The entries below are to be repeated exactly, with the pictures left out.

--- Source material Enclosed Below ---

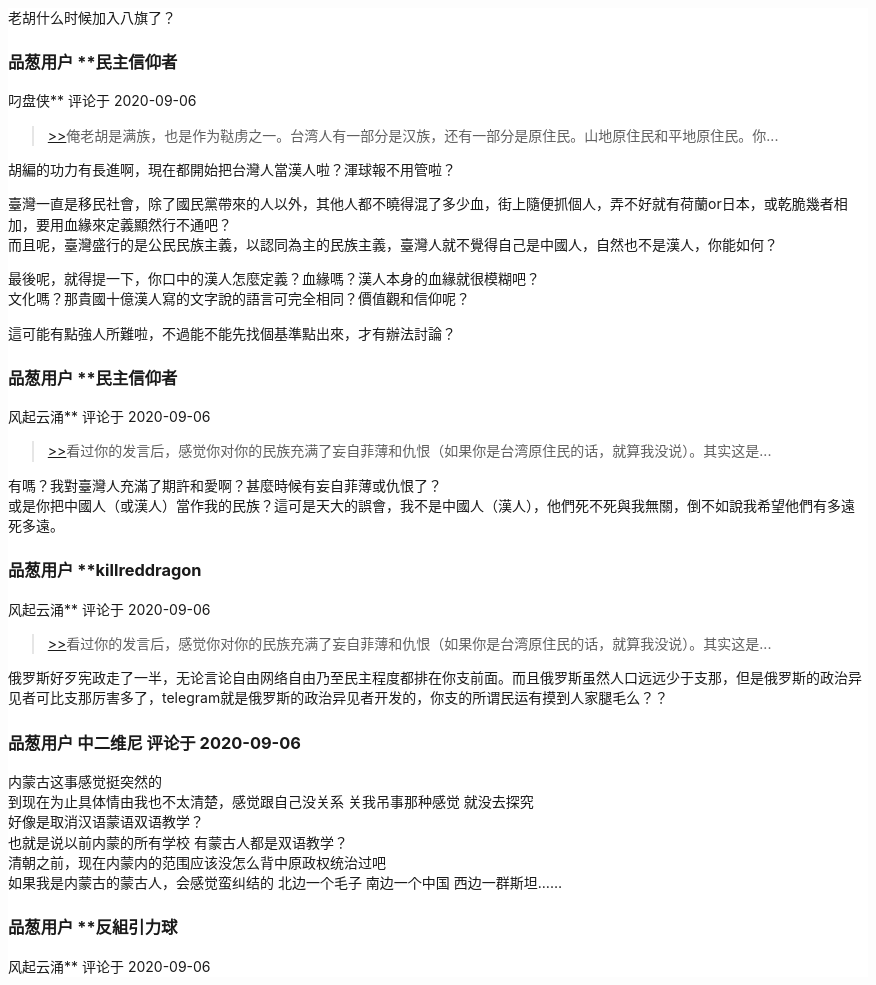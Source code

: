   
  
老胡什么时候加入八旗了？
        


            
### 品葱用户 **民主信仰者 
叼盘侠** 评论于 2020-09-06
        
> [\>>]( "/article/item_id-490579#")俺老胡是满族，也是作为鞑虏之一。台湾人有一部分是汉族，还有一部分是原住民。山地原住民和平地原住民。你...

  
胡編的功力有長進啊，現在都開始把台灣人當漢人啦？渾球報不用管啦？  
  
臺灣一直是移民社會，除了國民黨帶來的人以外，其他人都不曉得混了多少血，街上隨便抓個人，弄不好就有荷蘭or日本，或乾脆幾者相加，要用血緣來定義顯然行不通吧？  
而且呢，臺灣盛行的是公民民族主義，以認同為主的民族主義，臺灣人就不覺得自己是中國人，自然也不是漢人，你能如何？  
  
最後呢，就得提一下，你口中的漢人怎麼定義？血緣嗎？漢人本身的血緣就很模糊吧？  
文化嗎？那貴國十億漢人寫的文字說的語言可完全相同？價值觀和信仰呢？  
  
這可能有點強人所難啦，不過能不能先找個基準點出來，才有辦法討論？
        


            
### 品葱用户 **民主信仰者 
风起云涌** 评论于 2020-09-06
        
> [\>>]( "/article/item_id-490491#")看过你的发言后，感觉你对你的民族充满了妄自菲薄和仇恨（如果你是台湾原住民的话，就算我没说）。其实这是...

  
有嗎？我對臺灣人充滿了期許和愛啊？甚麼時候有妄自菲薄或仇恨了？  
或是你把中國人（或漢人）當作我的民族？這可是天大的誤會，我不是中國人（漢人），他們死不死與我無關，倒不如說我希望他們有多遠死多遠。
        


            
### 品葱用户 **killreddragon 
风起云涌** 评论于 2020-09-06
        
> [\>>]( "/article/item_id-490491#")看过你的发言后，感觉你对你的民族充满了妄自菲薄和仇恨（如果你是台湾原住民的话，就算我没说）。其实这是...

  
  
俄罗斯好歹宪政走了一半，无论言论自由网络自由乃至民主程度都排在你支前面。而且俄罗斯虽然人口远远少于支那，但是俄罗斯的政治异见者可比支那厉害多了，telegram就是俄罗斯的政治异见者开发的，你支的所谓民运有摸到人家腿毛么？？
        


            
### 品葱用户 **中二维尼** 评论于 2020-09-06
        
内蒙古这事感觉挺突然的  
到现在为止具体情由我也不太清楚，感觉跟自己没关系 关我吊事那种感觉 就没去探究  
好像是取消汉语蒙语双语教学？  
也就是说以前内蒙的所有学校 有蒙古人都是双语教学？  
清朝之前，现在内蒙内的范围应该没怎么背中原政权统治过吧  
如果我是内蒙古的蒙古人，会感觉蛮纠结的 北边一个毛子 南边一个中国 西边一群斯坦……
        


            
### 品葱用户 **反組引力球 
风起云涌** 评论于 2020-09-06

--- End of Enclosed Source material ---

### Solution to this exercise
Source code

:   
  
老胡什么时候加入八旗了？
        


            
### 品葱用户 **民主信仰者 
叼盘侠** 评论于 2020-09-06
        
> [\>>]( "/article/item_id-490579#")俺老胡是满族，也是作为鞑虏之一。台湾人有一部分是汉族，还有一部分是原住民。山地原住民和平地原住民。你...

  
胡編的功力有長進啊，現在都開始把台灣人當漢人啦？渾球報不用管啦？  
  
臺灣一直是移民社會，除了國民黨帶來的人以外，其他人都不曉得混了多少血，街上隨便抓個人，弄不好就有荷蘭or日本，或乾脆幾者相加，要用血緣來定義顯然行不通吧？  
而且呢，臺灣盛行的是公民民族主義，以認同為主的民族主義，臺灣人就不覺得自己是中國人，自然也不是漢人，你能如何？  
  
最後呢，就得提一下，你口中的漢人怎麼定義？血緣嗎？漢人本身的血緣就很模糊吧？  
文化嗎？那貴國十億漢人寫的文字說的語言可完全相同？價值觀和信仰呢？  
  
這可能有點強人所難啦，不過能不能先找個基準點出來，才有辦法討論？
        


            
### 品葱用户 **民主信仰者 
风起云涌** 评论于 2020-09-06
        
> [\>>]( "/article/item_id-490491#")看过你的发言后，感觉你对你的民族充满了妄自菲薄和仇恨（如果你是台湾原住民的话，就算我没说）。其实这是...

  
有嗎？我對臺灣人充滿了期許和愛啊？甚麼時候有妄自菲薄或仇恨了？  
或是你把中國人（或漢人）當作我的民族？這可是天大的誤會，我不是中國人（漢人），他們死不死與我無關，倒不如說我希望他們有多遠死多遠。
        


            
### 品葱用户 **killreddragon 
风起云涌** 评论于 2020-09-06
        
> [\>>]( "/article/item_id-490491#")看过你的发言后，感觉你对你的民族充满了妄自菲薄和仇恨（如果你是台湾原住民的话，就算我没说）。其实这是...

  
  
俄罗斯好歹宪政走了一半，无论言论自由网络自由乃至民主程度都排在你支前面。而且俄罗斯虽然人口远远少于支那，但是俄罗斯的政治异见者可比支那厉害多了，telegram就是俄罗斯的政治异见者开发的，你支的所谓民运有摸到人家腿毛么？？
        


            
### 品葱用户 **中二维尼** 评论于 2020-09-06
        
内蒙古这事感觉挺突然的  
到现在为止具体情由我也不太清楚，感觉跟自己没关系 关我吊事那种感觉 就没去探究  
好像是取消汉语蒙语双语教学？  
也就是说以前内蒙的所有学校 有蒙古人都是双语教学？  
清朝之前，现在内蒙内的范围应该没怎么背中原政权统治过吧  
如果我是内蒙古的蒙古人，会感觉蛮纠结的 北边一个毛子 南边一个中国 西边一群斯坦……
        


            
### 品葱用户 **反組引力球 
风起云涌** 评论于 2020-09-06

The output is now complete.